The simple blowback bolt has long been used to good advantage to design simple, easy-to-use, often low-cost automatic firearms. However, this particular system is suitable only for the use of relatively low power ammunition, as used by hand guns. Even with this kind of ammunition, the gun needs to have a heavy bolt to ensure that the projectile maintains acceptable ballistic characteristics. The need to use relatively heavy bolts imposes minimum volumes and dimensions that make the firearm heavy and cumbersome compared to the power of ammunition used. A few, rare automatic pistols have been designed and produced incorporating this first system, but the volume and weight constraints call for a powerful spring to compensate for reduced bolt weight, making the gun particularly difficult to handle. If this configuration is perfect for the design of small caliber automatic pistols (6.35 mm, 7.65 mm) it reaches its limits with the world's most commonly used ammunition for handguns, the 9 mm Parabellum. It is unusable for another major handgun caliber, the famous 11.43 mm or .45 calibers. As history confirms, no pistol functioning according to the blowback bolt principle has ever been produced for this ammunition.

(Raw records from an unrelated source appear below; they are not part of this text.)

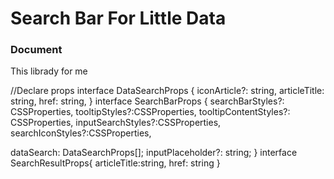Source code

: # Search Bar For Little Data

### Document
This librady for me

//Declare props
interface DataSearchProps {
  iconArticle?: string,
  articleTitle: string,
  href: string,
}
interface SearchBarProps {
  searchBarStyles?: CSSProperties,
  tooltipStyles?:CSSProperties,
  tooltipContentStyles?: CSSProperties,
  inputSearchStyles?:CSSProperties,
  searchIconStyles?:CSSProperties,

  dataSearch: DataSearchProps[];
  inputPlaceholder?: string;
}
interface SearchResultProps{
  articleTitle:string,
  href: string
}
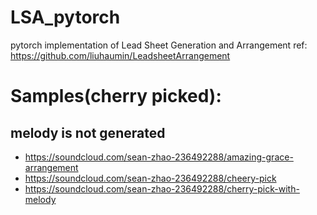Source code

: # LSA_pytorch
pytorch implementation of Lead Sheet Generation and Arrangement
ref: https://github.com/liuhaumin/LeadsheetArrangement

# Samples(cherry picked):
## melody is not generated
+ https://soundcloud.com/sean-zhao-236492288/amazing-grace-arrangement
+ https://soundcloud.com/sean-zhao-236492288/cheery-pick
+ https://soundcloud.com/sean-zhao-236492288/cherry-pick-with-melody

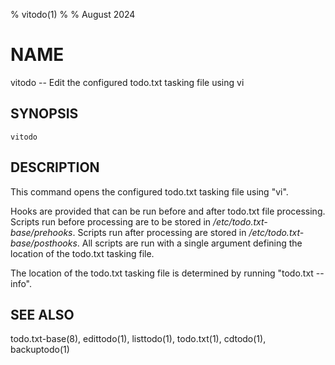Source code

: % vitodo(1)
%
% August 2024

# NAME

vitodo -- Edit the configured todo.txt tasking file using vi

## SYNOPSIS

`vitodo`

## DESCRIPTION

This command opens the configured todo.txt tasking file using "vi".

Hooks are provided that can be run before and after todo.txt file processing.
Scripts run before processing are to be stored in
_/etc/todo.txt-base/prehooks_. Scripts run after processing are stored in
_/etc/todo.txt-base/posthooks_. All scripts are run with a single argument
defining the location of the todo.txt tasking file.

The location of the todo.txt tasking file is determined by running "todo.txt
\-\-info".

## SEE ALSO

todo.txt-base(8), edittodo(1), listtodo(1), todo.txt(1), cdtodo(1), backuptodo(1)
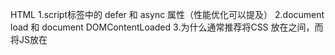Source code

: HTML
1.script标签中的 defer 和 async 属性（性能优化可以提及）
2.document load 和 document DOMContentLoaded
3.为什么通常推荐将CSS <link> 放在<head></head>之间，而将JS放在<script>放在</body>之前（性能优化可以提及）
4.Preload、Prefetch、Preconnect、Prerendering （性能优化可以提及）

5.常见的 meta 元素
6.HTML5 新标签HTML5 语义化
7.DOCTYPE（文档类型）的作用是什么
8.data-*是什么


CSS
盒模型
css选择器优先级判断
class 和 id 的区别
请问 resetting 和normalizing CSS之间的区别？如何选择？为什么
伪类和伪元素
浮动float
如何清楚fload
z-index 和叠加上下文是如何形成的
BFC（定义、布局规则、应用场景）
IFC
布局之：左边定宽，右边自适应
圣杯布局，双飞翼布局
flex 布局，flex：1 代表什么
grid 布局
display 属性的全部值
移除 inline-block 间隙
隐藏页面中某个元素的方法
display: none、opacity: 0、viisbility: hidden 的区别
block、inline、inline-block 的区别
relative、fixed、absolute、static 、sticky、inherit 的区别
边距重叠
line-height 如何继承
CSS 动画
CSS sprites
如何解决特定浏览器的样式问题
如何实现网站自适应
浏览器是如何判断元素是否匹配某个CSS选择器
垂直居中和水平居中
calc
sass、less
如何实现 css 换肤
css 变量
css 如何画一个三角形
答案：width: 0px;
    height: 0px;
    border-bottom: 5px solid red;
    border-left: 5px solid transparent;
    border-right: 5px solid transparent;
利用border交汇处的斜边构成三角形

常见的 CSS 解决方案，包括但不限于 css module、styled components、tailwind css 等


Javascript

DOM、BOM对象
js有几种基本的数据类型
如何判断js数据类型
typeof 和 instanceof 的区别
如何判断一个变量是不是Array
== 和 === 有什么不同
事件机制
事件冒泡、捕获（委托）
事件委托
e.preventDefault()是干什么的
js中 this 是如何工作的、this指向
apply、call、bind区别，源码实现
js 中 new 关键字原理
js中继承是如何实现的
js原型和原型链
闭包
作用域与作用域链
js中变量声明提升

ES6 新特性

map set
ES6 里的Symbol
let、const、var的区别
js模块化（理解模块化发展过程，理解commonJS、AMD、CMD、UMD、ES6模块化）
IIFE立即执行函数
匿名函数
对象遍历和数组遍历
常见的数组方法
数组排序
数组去重
数组查找
柯里化
异步编程

箭头函数
Promise（Promise A+文档）
async/await
Generator


Ajax工作原理，着重理解XMLHttpRequest
fetch
JS strict模式
indexedDB
web worker
可变对象和不可变对象
什么是事件循环（event loop）
宏任务、微任务
创建对象的三种方法
深拷贝和浅拷贝
防抖、节流
网页各种高度
requestAnimationFrame
requestIdleCallback
webassembly
垃圾回收机制
proxy
Object.defineProperty
null 和undefined 区别
Object.assign
常见的 DOM 方法


Webpack

为什么需要webpack？作用？
webpack配置
webpack5 新特性
如何实现代码分离
代码分割的本质是什么？有什么意义
常见的 loader，如何实现一个 loader
如何保证各个 loader 按照预想方式工作
常见的 plugin，如何实现一个 plugin
loader 和 plugin 对比
tree shaking
常见的配置项
webpack 构建流程/运行过程
publicPath 是干什么的
打包很慢，怎么解决？
打包出来的文件很大，怎么解决？
模块联邦
HMR（热更新） 原理
模块打包原理
有了解过现在流行的 bundless 构建工具吗
vite 原理，为什么这么快？生产环境能用吗？
sourcemap

安全

XSS、CSRF、SQL注入

HTTP浏览器从输入网址到渲染页面，做了什么
TCP、UDP 区别
http 三次握手
http 四次挥手
GET 和 POST 区别
跨域解决方案
为什么传统上利用多个域名来提供网站资源会更有效
常见的请求头和响应头
http 和 https 的概念？区别？
https的原理？为什么https可以保证安全？
HTTP 缓存
和缓存有关的 HTTP 首部字段
HTTP method
HTTP 状态码
HTTPS 加密过程
HTTP2 新特性
HTTP3 新特性
http1.0、1.1、2.0 区别
osi 七层模型、tcp 五层模型
cookie、sessionStorage、localStroage
跨域如何携带cookie
前后端如何通信
前后端分离跨域设置请求头
同源策略
RESTful 接口规范




性能

怎么分析网站性能
重排、重绘、合成
CSS 优化、提高性能的办法
合成层
答案》》》》》》》》》》》》》》》》》》：重排(也称回流): 当DOM的变化影响了元素的几何信息(DOM对象的位置和尺寸大小)，浏览器需要重新计算元素的几何属性，将其安放在界面中的正确位置，这个过程叫做重排。 触发：

添加或者删除可见的DOM元素
元素尺寸改变——边距、填充、边框、宽度和高度
重绘： 当一个元素的外观发生改变，但没有改变布局,重新把元素外观绘制出来的过程，叫做重绘。 触发：

改变元素的color、background、box-shadow等属性
重排优化建议：

分离读写操作
样式集中修改
缓存需要修改的DOM元素
尽量只修改position：absolute或fixed元素，对其他元素影响不大
动画开始GPU加速，translate使用3D变化
transform 不重绘，不回流 是因为transform属于合成属性，对合成属性进行transition/animate动画时，将会创建一个合成层。这使得动画元素在一个独立的层中进行渲染。当元素的内容没有发生改变，就没有必要进行重绘。浏览器会通过重新复合来创建动画帧。

现代浏览器会对回流做优化，它会等到足够数量的变化发生，再做一次批处理回流。
浏览器为了获得正确的值也会提前触发回流，这样就使得浏览器的优化失效了，这些属性包括offsetLeft、offsetTop、offsetWidth、offsetHeight、 scrollTop/Left/Width/Height、clientTop/Left/Width/Height、调用了getComputedStyle()。

>>>>>>>>>>>>>>>>>>>>>>>>>>>>>>>>>>>>>>>>



React

React17、React18新特性
虚拟DOM是什么？Diff算法原理
key 是干什么的
Fiber
React 事件机制，和原生的事件机制关系
生命周期
组件性能优化
React.memo
props.children
context
setState 同步还是异步
setState 批更新
组件通信
高阶组件原理，有哪些常见的高阶组件
受控组件和非受控组件
为什么要使用 React Hooks
React Hooks 实现原理
React Hooks 使用原则，以及为什么
React Hooks 使用中常见问题
官方自带的 Hooks
useEffect 和 useLayoutEffect 区别
useMemo 和 useCallbck 区别
如何自己封装一个 Hooks
Suspense
Concurrent
startTransition
Server Component
componetDidCatch
SSR
为什么需要用 redux
react-redux 是干什么的
react-redux connect 实现原理
redux 工作流程及原理
有没有用过其他状态管理器？及其原理
react-router 路由实现原理
react-router 有几种路由类型？每种路由类型实现原理
项目本地开发完成后部署到服务器后报404是什么原因

Vue

MVVM是什么？MVC是什么？
data为什么是一个函数
created 和 watch 谁先执行
页面传参：query 和 params 的区别
vue 的常用内置指令
如何理解 vue 的单向数据流
computed 与 watch
为什么 v-if 和 v-for 不建议同时用
vue 的事件绑定原理
v-model 的实现及其原理
vue2 如何监测数组变化
Vue3 新特性
vue3 的setup 用法
Vue3 与 Vue2 区别
Vue3 与 Vue2 双向绑定原理
Proxy 与 Object.defineProperty 对比
Composition API
v-show 与v-if 区别
生命周期、钩子是如何实现的
keep-alive
组件通信
虚拟DOM
Vue3 与 Vue2 的 Diff 算法
key 的作用
$nextTick、实现原理
为什么要用 vuex
vuex页面刷新丢失数据怎么办？
vuex为什么要分模块并加命名空间
vuex 原理
mapState、mapGetters、mapActions、mapMutations
SSR
vue-router 路由钩子函数是什么？执行顺序？
vue-router 动态路由？有什么问题？
vue-router 路由实现原理
vue-router 有几种路由类型？每种路由类型实现原理（hash、history）
vue 中使用了哪些设计模式
项目本地开发完成后部署到服务器后报404是什么原因
vue.mixin（vue3没有mixin，composition api可以实现）
vue.$set() 方法原理
vue.extend 作用和原理
自定义指令及原理
vue 修饰符
函数式组件使用场景和原理
插槽？具名插槽、匿名插槽、作用域插槽
new Vue后整个流程




CSS3 动画 和JS 动画对比
虚拟滚动
图片懒加载
首屏加载优化方案
vue 的性能优化
移动端rem、em、px、vw、vh移动端各种高清适配方案viewport对媒体查询的理解移动端如何适配不同大小的屏幕移动端如何解决1px问题伪元素 + transform 实现
svg 实现

通用babel原理
什么是单页应用（single page app），以及如何使其对搜索引擎友好（SEO）
单页面应用（SPA）较多页面（MPA）的区别及优缺点
如何实现一个轮播图功能
如何实现页面加载进度条
最近遇到的技术挑战？如何解决的？
发布订阅模式
网站的登录一般是怎么实现的？登录态如何保存？
常见的 git 命令
git rebase 命令
前端异常监控如何实现
前端测试？单元测试？

Typescript Node.js小程序跨端解决可视化、大屏echarts、地图API

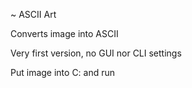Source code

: ~ ASCII Art

Converts image into ASCII

Very first version, no GUI nor CLI settings 

Put image into C: and run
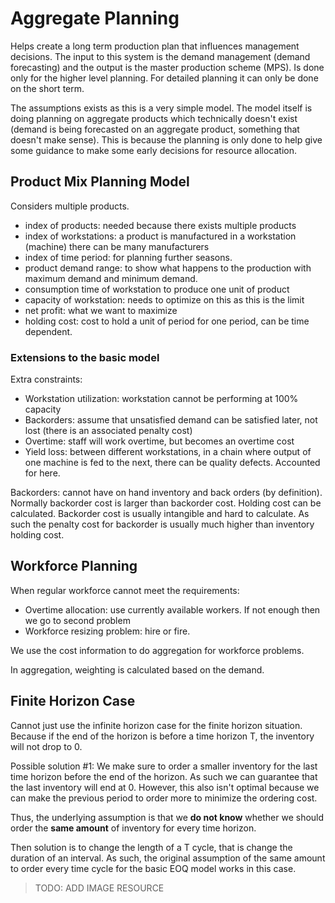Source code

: # Aggregate Planning
Helps create a long term production plan that influences management decisions. The input to this system is the demand management (demand forecasting) and the output is the master production scheme (MPS). Is done only for the higher level planning. For detailed planning it can only be done on the short term. 

The assumptions exists as this is a very simple model. The model itself is doing planning on aggregate products which technically doesn't exist (demand is being forecasted on an aggregate product, something that doesn't make sense). This is because the planning is only done to help give some guidance to make some early decisions for resource allocation.

## Product Mix Planning Model
Considers multiple products.

- index of products: needed because there exists multiple products
- index of workstations: a product is manufactured in a workstation (machine) there can be many manufacturers
- index of time period: for planning further seasons.
- product demand range: to show what happens to the production with maximum demand and minimum demand.
- consumption time of workstation to produce one unit of product
- capacity of workstation: needs to optimize on this as this is the limit
- net profit: what we want to maximize
- holding cost: cost to hold a unit of period for one period, can be time dependent.

### Extensions to the basic model
Extra constraints:
- Workstation utilization: workstation cannot be performing at 100% capacity
- Backorders: assume that unsatisfied demand can be satisfied later, not lost (there is an associated penalty cost)
- Overtime: staff will work overtime, but becomes an overtime cost
- Yield loss: between different workstations, in a chain where output of one machine is fed to the next, there can be quality defects. Accounted for here.

Backorders: cannot have on hand inventory and back orders (by definition). Normally backorder cost is larger than backorder cost. Holding cost can be calculated. Backorder cost is usually intangible and hard to calculate. As such the penalty cost for backorder is usually much higher than inventory holding cost. 

## Workforce Planning
When regular workforce cannot meet the requirements:
- Overtime allocation: use currently available workers. If not enough then we go to second problem
- Workforce resizing problem: hire or fire. 

We use the cost information to do aggregation for workforce problems.

In aggregation, weighting is calculated based on the demand. 

## Finite Horizon Case
Cannot just use the infinite horizon case for the finite horizon situation. Because if the end of the horizon is before a time horizon T, the inventory will not drop to 0.

Possible solution #1: We make sure to order a smaller inventory for the last time horizon before the end of the horizon. As such we can guarantee that the last inventory will end at 0. However, this also isn't optimal because we can make the previous period to order more to minimize the ordering cost.

Thus, the underlying assumption is that we **do not know** whether we should order the **same amount** of inventory for every time horizon. 

Then solution is to change the length of a T cycle, that is change the duration of an interval. As such, the original assumption of the same amount to order every time cycle for the basic EOQ model works in this case.

> TODO: ADD IMAGE RESOURCE

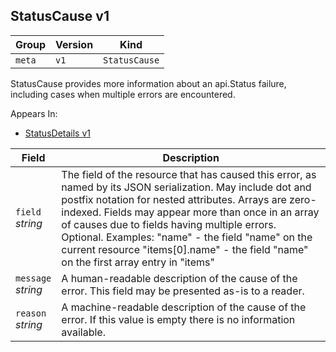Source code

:## StatusCause v1

Group        | Version     | Kind
------------ | ---------- | -----------
`meta` | `v1` | `StatusCause`



StatusCause provides more information about an api.Status failure, including cases when multiple errors are encountered.

<aside class="notice">
Appears In:

<ul> 
<li><a href="#statusdetails-v1">StatusDetails v1</a></li>
</ul></aside>

Field        | Description
------------ | -----------
`field`<br /> *string*    | The field of the resource that has caused this error, as named by its JSON serialization. May include dot and postfix notation for nested attributes. Arrays are zero-indexed.  Fields may appear more than once in an array of causes due to fields having multiple errors. Optional.  Examples:   &#34;name&#34; - the field &#34;name&#34; on the current resource   &#34;items[0].name&#34; - the field &#34;name&#34; on the first array entry in &#34;items&#34;
`message`<br /> *string*    | A human-readable description of the cause of the error.  This field may be presented as-is to a reader.
`reason`<br /> *string*    | A machine-readable description of the cause of the error. If this value is empty there is no information available.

The second category of delayed blowback systems uses an amplification lever, oblique helicoidal ramps or other slopes—the list is not exhaustive since there are so many variants. All these systems have a prime objective: to create a mechanical demultiplier of opposable force to that generated by the explosion of the powder charge contained in the cartridge. The second objective, consequence of the first, is to reduce the weight and volume of the total mass of the mobile unit that comprises the bolt. But a demultiplication effect becomes inversely overdrive, since the mobile unit of the gun is lighter so that it moves at a speed corresponding to overdrive ratio during the firing of the shot. This ratio is effectively variable but generally oscillates between 1:3 and 1:4 in function of the ammunition used (this system can be used for all types of ammunition). In consequence, the mobile unit paradoxically ends its movement in the receiver with energy that is much greater than the single mass of a blowback bolt. If, in the case of a machine gun pistol or heavier firearm, this energy can be dissipated by some kind of shock-absorbing device, or simply by a longer movement of the whole ensemble, these options are not available in an automatic pistol where the total passage of this mobile unit or bolt is mechanically and physically limited. The consequence of this short space is an abrupt stop of the mobile unit at the end of its course while its energy is still considerable. This provokes recoil and muzzle jump of the firearm that are prejudicial to its control and precision. This phenomenon is common to all automatic pistols, without exception, notably those functioning according to the principle of short recoil and barrel tilt wrongly referred to as the ‘Browning system’ which represents nearly 80% of global production of automatic pistols.
In all cases, and whichever of the systems described above is employed, in mechanical terms, they no longer meet the advantages offered by modern ammunition.